On 20/06/12 16:37, Manu wrote:
On 20 June 2012 17:15, Don Clugston <[email protected]
<mailto:[email protected]>> wrote:

    On 20/06/12 13:22, Manu wrote:

        I find optimisers are very good at code simplification, assuming
        that

        you massage the code/expressions to neatly match any
        architectural quirks.
        I also appreciate that good x86 code is possibly the hardest
        architecture for an optimiser to get right...


    Optimizers improved enormously during the 80's and 90's, but the
    rate of improvement seems to have slowed.

    With x86, out-of-order execution has made it very easy to get
    reasonably good code, and much harder to achieve perfection. Still,
    Core i7 is much easier than Core2, since Intel removed one of the
    most complicated bottlenecks (on core2 and earlier there is a max 3
    reads per cycle, of registers you haven't written to in the previous
    3 cycles).


Yeah okay, I can easily imagine the complexity for an x86 codegen.
RISC architectures are so much more predictable.

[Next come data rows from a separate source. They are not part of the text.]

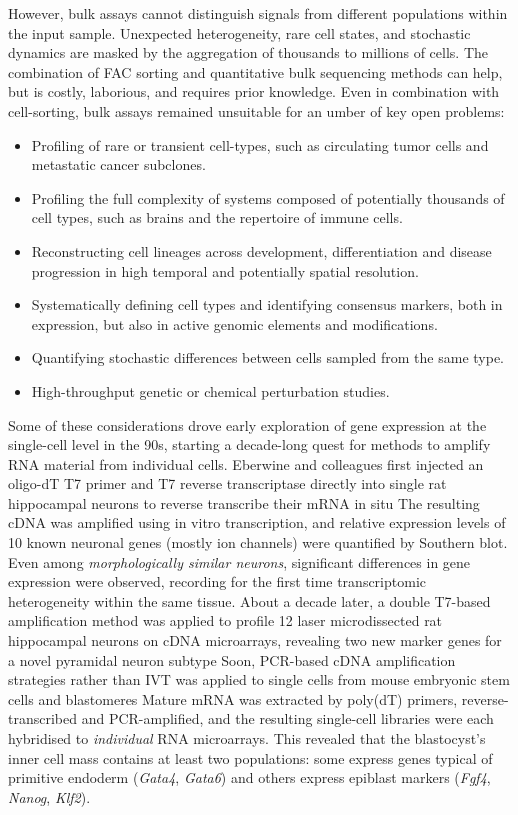 However, bulk assays cannot distinguish signals from different populations within the input sample. Unexpected heterogeneity, rare cell states, and stochastic dynamics are masked by the aggregation of thousands to millions of cells. The combination of FAC sorting and quantitative bulk sequencing methods can help, but is costly, laborious, and requires prior knowledge. Even in combination with cell-sorting, bulk assays remained unsuitable for an umber of key open problems:

\begin{itemize}[noitemsep]
	\item Profiling of rare or transient cell-types, such as circulating tumor cells and metastatic cancer subclones.
	\item Profiling the full complexity of systems composed of potentially thousands of cell types, such as brains and the repertoire of immune cells.
	\item Reconstructing cell lineages across development, differentiation and disease progression in high temporal and potentially spatial resolution.
	\item Systematically defining cell types and identifying consensus markers, both in expression, but also in active genomic elements and modifications.
	\item Quantifying stochastic differences between cells sampled from the same type.
	\item High-throughput genetic or chemical perturbation studies.
\end{itemize}

Some of these considerations drove early exploration of gene expression at the single-cell level in the 90s, starting a decade-long quest for methods to amplify RNA material from individual cells. Eberwine and colleagues first injected an oligo-dT T7 primer and T7 reverse transcriptase directly into single rat hippocampal neurons to reverse transcribe their mRNA in situ The resulting cDNA was amplified using in vitro transcription, and relative expression levels of 10 known neuronal genes (mostly ion channels) were quantified by Southern blot. Even among \textit{morphologically similar neurons}, significant differences in gene expression were observed, recording for the first time transcriptomic heterogeneity within the same tissue. About a decade later, a double T7-based amplification method was applied to profile 12 laser microdissected rat hippocampal neurons on cDNA microarrays, revealing two new marker genes for a novel pyramidal neuron subtype Soon, PCR-based cDNA amplification strategies rather than IVT was applied to single cells from mouse embryonic stem cells and blastomeres Mature mRNA was extracted by poly(dT) primers, reverse-transcribed and PCR-amplified, and the resulting single-cell libraries were each hybridised to \textit{individual} RNA microarrays. This revealed that the blastocyst's inner cell mass contains at least two populations: some express genes typical of primitive endoderm (\textit{Gata4}, \textit{Gata6}) and others express epiblast markers (\textit{Fgf4}, \textit{Nanog}, \textit{Klf2}).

How do you define 'perfection'? Performance as measured on what
particular machine? :)

The theoretical limit for a particular architecture. Eg in BigInt, the most crucial functions an integer multiply in each loop iteration. Since the machine only has one integer multiply unit, it is impossible to do better than one multiply per cycle. If you've achieved that, it's perfect. If the processors are different enough you may also need a separate branch for different processors.